Apache Hive Optimization Techniques — 2

Ankit Prakash Gupta
Towards Data Science
10 min readAug 13, 2019

--

In the earlier article, we covered how appropriate data modeling using partitioning and bucketing, choosing Tez as execution engine as well as compression could prove to be very big cost-saving factors. Let us now delve into the other factors which can be very fruitful optimizations.

Using ORC Format

Choosing the correct file format can be another thing which can optimize the processing job to a great extent. Hive supports a big family of file-formats:

  • Text File
  • SequenceFile
  • RCFiles
  • Avro Files
  • ORC Files
  • Parquet
  • Custom INPUTFORMAT and OUTPUTFORMAT

Before, any of these columnar-format most of the data was stored in the form of delimited text files. In these files, even if we have to read only one column we have to read and parse the whole record for each row. ORC files enable numerous optimizations in Hive like the following:

  • Achieves higher level of compression, the compression algorithm can be changed using orc.compress setting in the hive. By default, it uses Zlib Compression.
  • It has the ability to skip scanning an entire range of rows within a block, if irrelevant to the query, using the light-weight indexes stored within the file.
  • It has the ability to skip decompression of rows within a block, if irrelevant to the query.
  • Single file as the output of each task, reducing the load on the name node.
  • It supports multiple streams to read the file simultaneously.
  • It keeps the metadata stored in the file using Protocol Buffers, used for serializing structured data.

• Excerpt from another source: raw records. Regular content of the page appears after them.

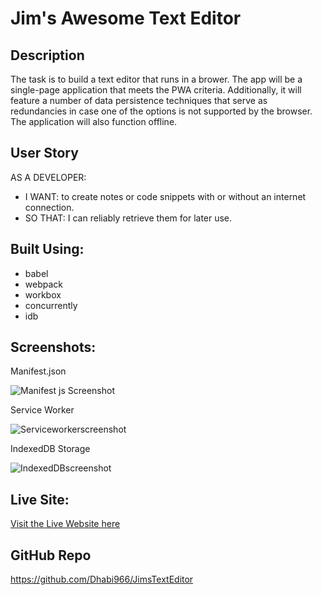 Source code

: # Jim's Awesome Text Editor

## Description
The task is to build a text editor that runs in a brower. The app will be a single-page application that meets the PWA criteria. Additionally, it will feature a number of data persistence techniques that serve as redundancies in case one of the options is not supported by the browser. The application will also function offline.

## User Story
AS A DEVELOPER: 
* I WANT: to create notes or code snippets with or without an internet connection.
* SO THAT: I can reliably retrieve them for later use.

## Built Using:
* babel
* webpack
* workbox
* concurrently
* idb

## Screenshots:

Manifest.json

![Manifest js Screenshot](https://user-images.githubusercontent.com/108851005/205226285-6fa69b1e-d601-4faf-affe-3462c794cb80.png)

Service Worker

![Serviceworkerscreenshot](https://user-images.githubusercontent.com/108851005/205226364-1aca3059-ae11-4178-aef6-703c46d4a7dc.png)

IndexedDB Storage

![IndexedDBscreenshot](https://user-images.githubusercontent.com/108851005/205226404-2dfa6215-84f2-4f4c-abe6-9ca08e7785cf.png)


## Live Site: 
[Visit the Live Website here](https://jimstextexteditor.herokuapp.com/)

## GitHub Repo
https://github.com/Dhabi966/JimsTextEditor
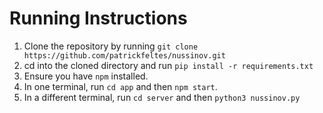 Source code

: # Running Instructions
1. Clone the repository by running `git clone https://github.com/patrickfeltes/nussinov.git`
2. cd into the cloned directory and run `pip install -r requirements.txt`
3. Ensure you have `npm` installed.
4. In one terminal, run `cd app` and then `npm start`.
5. In a different terminal, run `cd server` and then `python3 nussinov.py` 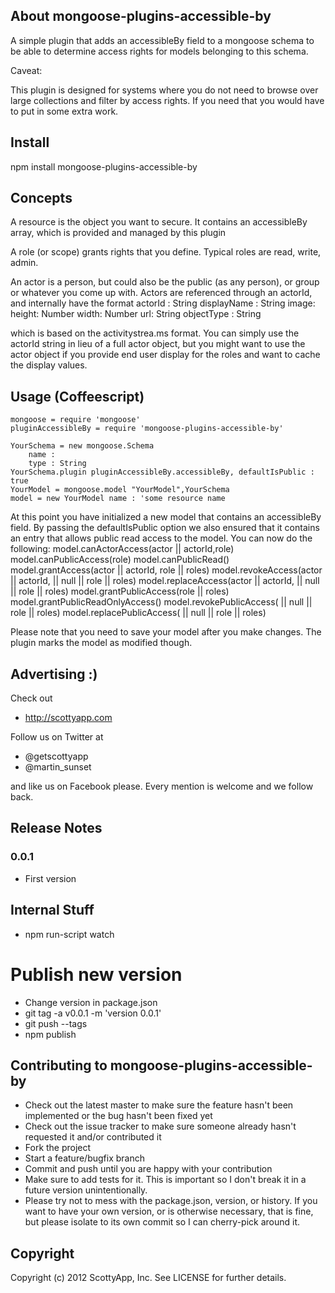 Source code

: ## About mongoose-plugins-accessible-by


A simple plugin that adds an accessibleBy field to a mongoose schema to be
able to determine access rights for models belonging to this schema.

Caveat:

This plugin is designed for systems where you do not need to browse over large
collections and filter by access rights. If you need that you would have to put
in some extra work.

## Install

npm install mongoose-plugins-accessible-by

## Concepts
A resource is the object you want to secure. It contains an accessibleBy array, which is provided and managed by this plugin

A role (or scope) grants rights that you define. Typical roles are read, write, admin.

An actor is a person, but could also be the public (as any person), or group or whatever you come up with. Actors are referenced through an actorId, and internally have the format
	actorId : String
	displayName : String
	image:
		height: Number
		width: Number
		url: String
	objectType : String 

which is based on the activitystrea.ms format. You can simply use the actorId string in lieu of a full actor object, but you might want to use the actor object if you provide end user display for the roles and want to cache the display values.

## Usage (Coffeescript)
  
	mongoose = require 'mongoose'
	pluginAccessibleBy = require 'mongoose-plugins-accessible-by'

	YourSchema = new mongoose.Schema
		name : 
		type : String
	YourSchema.plugin pluginAccessibleBy.accessibleBy, defaultIsPublic : true
	YourModel = mongoose.model "YourModel",YourSchema
	model = new YourModel name : 'some resource name
  
At this point you have initialized a new model that contains an accessibleBy field. 
By passing the defaultIsPublic option we also ensured that it contains an entry that allows public read access to the model.
You can now do the following:
	model.canActorAccess(actor || actorId,role)
	model.canPublicAccess(role)
	model.canPublicRead()
	model.grantAccess(actor || actorId, role || roles)
	model.revokeAccess(actor || actorId, <nothing> || null || role || roles)
	model.replaceAccess(actor || actorId, <nothing> || null || role || roles)
	model.grantPublicAccess(role || roles)
	model.grantPublicReadOnlyAccess()
	model.revokePublicAccess( <nothing> || null || role || roles)
	model.replacePublicAccess(<nothing> || null || role || roles)
  
Please note that you need to save your model after you make changes. The plugin marks the model as modified though.

## Advertising :)

Check out 

* http://scottyapp.com

Follow us on Twitter at 

* @getscottyapp
* @martin_sunset

and like us on Facebook please. Every mention is welcome and we follow back.


## Release Notes


### 0.0.1

* First version

## Internal Stuff

* npm run-script watch

# Publish new version

* Change version in package.json
* git tag -a v0.0.1 -m 'version 0.0.1'
* git push --tags
* npm publish

## Contributing to mongoose-plugins-accessible-by
 
* Check out the latest master to make sure the feature hasn't been implemented or the bug hasn't been fixed yet
* Check out the issue tracker to make sure someone already hasn't requested it and/or contributed it
* Fork the project
* Start a feature/bugfix branch
* Commit and push until you are happy with your contribution
* Make sure to add tests for it. This is important so I don't break it in a future version unintentionally.
* Please try not to mess with the package.json, version, or history. If you want to have your own version, or is otherwise necessary, that is fine, but please isolate to its own commit so I can cherry-pick around it.

## Copyright

Copyright (c) 2012 ScottyApp, Inc. See LICENSE for
further details.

The ORC storage strategy is both column-oriented and row-oriented. An ORC format file consists of tabular data that is written in “stripes” of a convenient size to process in a single mapper (256 MB and 512 MB are common sizes.) Stripes may or may not be processed by separate tasks, and a single ORC file can contain many stripes, each of which is independent. In stripes, the columns are compressed separately, only the columns that are in the projection for a query need be decompressed.

Within a stripe the data is divided into 3 Groups:

  1. The stripe footer contains a directory of stream locations.
  2. Row data is used in table scans, by default contains 10,000 rows.
  3. Index data include min and max values for each column and row positions within each column. Row index entries provide offsets that enable seeking to the right compression block and byte within a decompressed block. Note that ORC indexes are used only for the selection of stripes and row groups and not for answering queries.

Just using ORC format, gives rise to the following optimizations:

  • Push-down Predicates
  • Bloom Filters
  • ORC Compression
  • Vectorization

Push-down Predicates

The ORC reader uses the information present in the Index data of the stripes, to make sure whether the data in the stripe is relevant to the query or not. So, essentially the where conditions of the query are passed to the ORC Reader, before bothering to unpack the relevant columns from the row data block. For instance, if the value from the where condition is not within the min/max range for a block, the entire block can be skipped.

Bloom Filters

Bloom Filters is a probabilistic data structure that tells us whether an element is present in a set or not by using a minimal amount of memory. A catchy thing about bloom filters is that they will occasionally incorrectly answer that an element is present when it is not. Their saving grace, however, is that they will never tell you that an element is not present if it is.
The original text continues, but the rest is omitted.